Although most oil palm roots are found in surface horizons, roots can still be found at depths of up to 1.5-5 m 37.
Fine roots resulted the most abundant through the entire soil profile, evidencing good absorption and metabolic activity 10,37. The largest number (341) of fine roots was found in the first 10 cm, followed by thin roots 11 and medium roots (Figure 2, page 161).
Table 2 shows comparison of means for RLD, for p ≤ 0.05. In the first 10 cm depth numerous, mainly fine roots were observed.
N = 12. Different letters within columns indicate significant differences (Tukey α = 0.05).
N = 12. Letras diferentes dentro de columnas indican diferencias significativas (Tukey α = 0,05).
Significant statistical differences in RLD values were found between the first 10 cm and the other depths for each type of roots (fine, thin and medium). As depth increased, RLD values became more homogeneous. These results differ from previous studiesfinding most roots at greater depths, in the first 45 cm 6,33, or deeper 2,23, even for other tree species 18,22,25. Bulk density did not show significant differences among depths (Table 2), nor a relationship with DLR. The African palm, due to its high capacity for radical exploration at high depths, may contribute to high soil bulk density levels through root decomposition 15,29.
Significant differences were found between number of fine (NFR) and thin roots (NTR) in the first 10 cm, and deeper. However, no significant differences in number of medium roots (NMR) (Table 3, page 163) could be observed.
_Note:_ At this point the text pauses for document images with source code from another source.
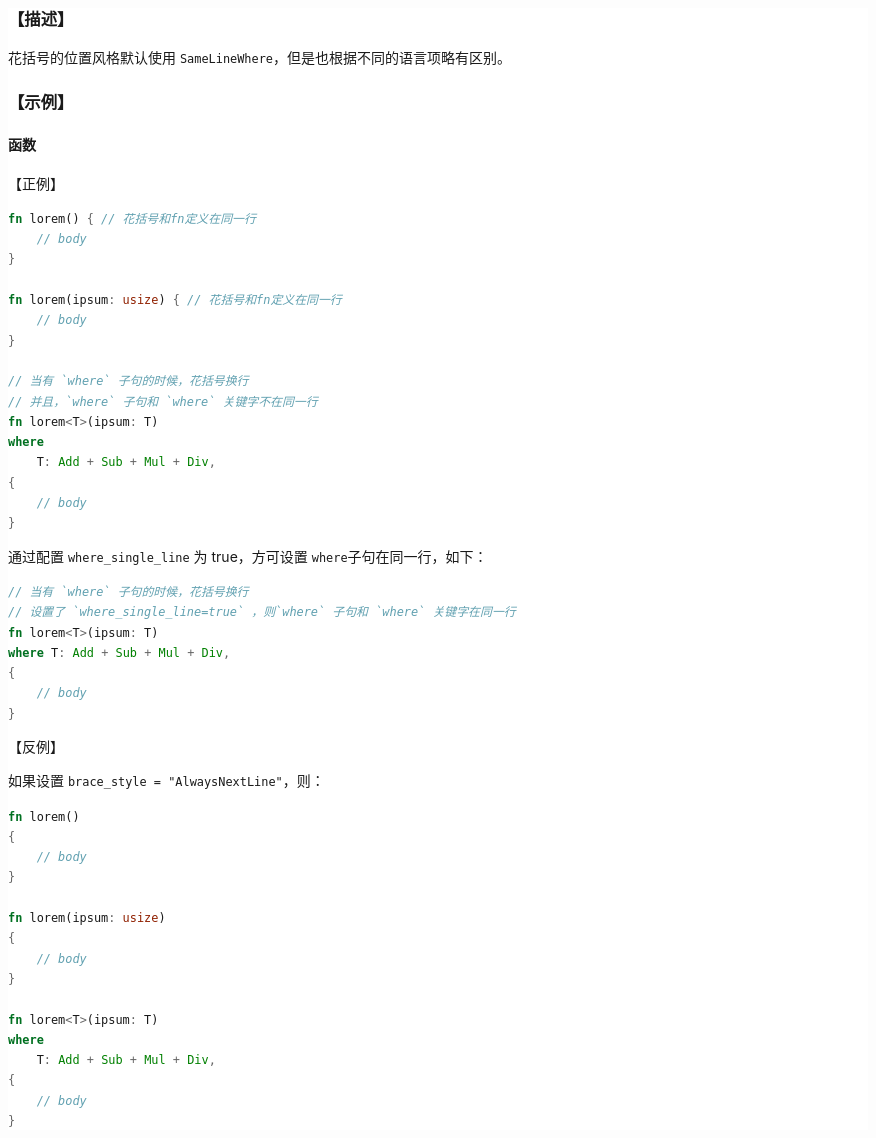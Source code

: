 
### 【描述】

花括号的位置风格默认使用 `SameLineWhere`，但是也根据不同的语言项略有区别。

### 【示例】

#### 函数 

【正例】

```rust
fn lorem() { // 花括号和fn定义在同一行
    // body
}

fn lorem(ipsum: usize) { // 花括号和fn定义在同一行
    // body
}

// 当有 `where` 子句的时候，花括号换行
// 并且，`where` 子句和 `where` 关键字不在同一行
fn lorem<T>(ipsum: T)
where
    T: Add + Sub + Mul + Div,
{
    // body
}
```

通过配置 `where_single_line` 为 true，方可设置 `where`子句在同一行，如下：

```rust
// 当有 `where` 子句的时候，花括号换行
// 设置了 `where_single_line=true` ，则`where` 子句和 `where` 关键字在同一行
fn lorem<T>(ipsum: T)
where T: Add + Sub + Mul + Div,
{
    // body
}
```

【反例】

如果设置 `brace_style = "AlwaysNextLine"`，则：

```rust
fn lorem()
{
    // body
}

fn lorem(ipsum: usize)
{
    // body
}

fn lorem<T>(ipsum: T)
where
    T: Add + Sub + Mul + Div,
{
    // body
}
```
N = 12. Different letters within columns indicate significant differences (Tukey α = 0.05).
N = 12. Letras diferentes dentro de columnas indican diferencias significativas (Tukey α = 0,05).
The first 50 cm of soil depth contained 88% of total fine roots, 67% of total thin roots, and 94% of total medium roots. The number of medium roots decreased between 60 and 140 cm, showing up again at 150 cm.
The results showed that fine roots were distributed throughout the entire soil profile, evidencing high nutrient-absorption and metabolic activities, resulting in good palm oil yields, despite soil limitations. In Indonesia, where this palm is cultivated on millions of hectares, biomass yield is of great importance for carbon capture and degraded soils resto ration 34.
Conclusions
The studied soil was classified as a haplic Luvisol. The highest number of oil palm roots was found in the first 30 cm of soil (73%), most of them being fine roots (78%). The first 50 cm contained 88, 67 and 94% of total fine, thin, and medium roots, respectively. Further study is required to assess the behavior of root length density over the years, for 15, 20, 25 and 30 years old plants.